For all the talk of needing all the cloud infra to run even a simple website, Marginalia hits the frontpage of HN and we can't even bring a single PC sitting in some guy's living room to its knees.
More than the cores and RAM, you have bigger issues with I/O (both throughput and latency) to disk and the network from cloud providers. Physical hardware, even when comparing cores/RAM 1:1, is outrageously faster than cloud services.
Problem is that those volumes are ephemeral and may not provide the reliability guarantees that the EBS volumes do, so they're only really good as cache and not for any persistent data you care about.
I would argue that a rack-mounted chassis with lots of disks is also ephemeral, just less so: most failures in a server can be fixed by swapping some parts, and your data is still there.
But AWS and its competitors don’t have an offering even close to comparable to what you can get in a commodity server. A 1U server with one or two CPU sockets and 8-12 hot-swap NVMe bays is easy to buy and not terribly expensive, and you can easily fill it with 100+ TiB of storage with several hundred Gbps of storage bandwidth and more IOPS than you are likely able to use. EC2 has no comparable offering at any price.
(A Micron 9400 drive supposedly has 7GBps / 56Gbps of usable bandwidth. 10 of them gives 560Gbps, and a modern machine with lots of PCIe 5.0 lanes may actually be able to use a lot of this. As far as I can tell, you literally cannot pay AWS for anywhere near this much bandwidth, but you can buy it for $20k or so.)
> I would argue that a rack-mounted chassis with lots of disks is also ephemeral, just less so: most failures in a server can be fixed by swapping some parts, and your data is still there.
True but this also depends on design decisions AWS made with regards to those volumes.
Indeed it could be that the volume is internally (at the hypervisor level) redundant (maybe with something like ZFS or other proprietary RAID), but there's no way to know.
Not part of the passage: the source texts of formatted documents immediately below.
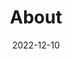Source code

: ---
title: About
date: 2022-12-10

type: landing

sections:
  - block: markdown
    content:
      title: About the Project
      text: |
        Zeolites are crystalline aluminosilicates with a unique nanoporous structuremaking them versatile materials with a wide range of applications in catalysis, adsorption, separation, and environmental remediation. However, our understanding of how zeolites perform under *operando* conditions, i.e. condition used during the processes described above, is still very limited.

        The **Zeolando** (**Zeol**ite + Oper**ando**) project aims at unveilling the processes leading to the activity, selectivity, and deactivation of zeolite under *operando* conditions. To achieve this, the project will:

        - Develop equivariant reactive neural network potentials (NNPs) that can perfom long molecular dynamics simulation at the level of accuracy of DFT.

        - Use reactuve NNPs to explore mechanism of deactivation and dynamical behaviour of of Aluminum- and **Tin-containing zeolites** at *operando* conditions.

        - Explore the hability of equivariant NNPs to predict tensorial properties such as NMR Born effective charge tensors.
        
        - Investigate behaviour of zeolite catalysts at *operando* conditions using spectroscopic methods, such as solid-state NMR and vibrational spectroscopies.

        The Zeolando project holds immense promise for revolutionizing our understanding of zeolites and paving the way for their development as next-generation materials with enhanced efficiency and sustainability.

        Currently, we are waiting approval for funding from the **Marie Skłodowska-Curie Actions Postdoctoral Fellowships**
---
Furthermore, AWS doesn't allow you to really keep a tab or reservation on the physical machine your VM is on - every time a VM is powered up, it gets assigned a random host machine. If there is a hardware failure they advise you to reboot the instance so it gets rescheduled on another machine, so even though technically your data may still be on that physical host machine, you have no way to get it back.
AWS' intent with these seems to be to act as transient cache/scratchpad so they don't seem to offer much durability or recovery strategies for those volumes. Their hypervisor seems to treat them as disposable which is a fair design decision considering the planned use-case, but it means you can't/shouldn't use it for any persistent data.
Being in control of your own hardware (or at the very least, renting physical hardware from a provider as opposed to a VM like in AWS) will indeed allow you to get reliable direct-attach storage.
I can buy a rather nicer 1U machine with substantially better local storage for something like half the 1-year reserved annual cost of this thing.
If you buy your own servers, you can mix and match CPUs and storage, and you can get a lot of NVMe storage capacity and bandwidth, and cloud providers don’t seem to have comparable products.
Something like €200/mo if you factor in the need for disk space as well. This is also Hetzner we're talking about. They're sort of infamous for horror stories of arbitrarily removed servers and having shitty support. They're the cheapest for a reason.
But with dedicated servers, are we really talking cloud?
I only rent a small server from them, but I've been happy with their support. Talked to a real human who could help me with tech questions, even though I pay them next to nothing.
Most of the problems I read about are during the initial signup stage. They ask for a copy of your passport etc and even then some people can't signup because presumably their info is triggering something in Hetzner's anti fraud checks. This sucks for those people of course.
The other common cause of issues is things like crypto which they don't want in their network at all.
This will sound like I am downplaying what people have exprerienced and/or being apologetic on their behalf but that is not my intention. I am just a small time customer of theirs. I've had 1 or 2 dedicated servers with them for many many years now upgrading and migrating as necessary. (It used to be that if you waited for a year or two and upgraded you'd get a better server for cheaper. Those days are gone.)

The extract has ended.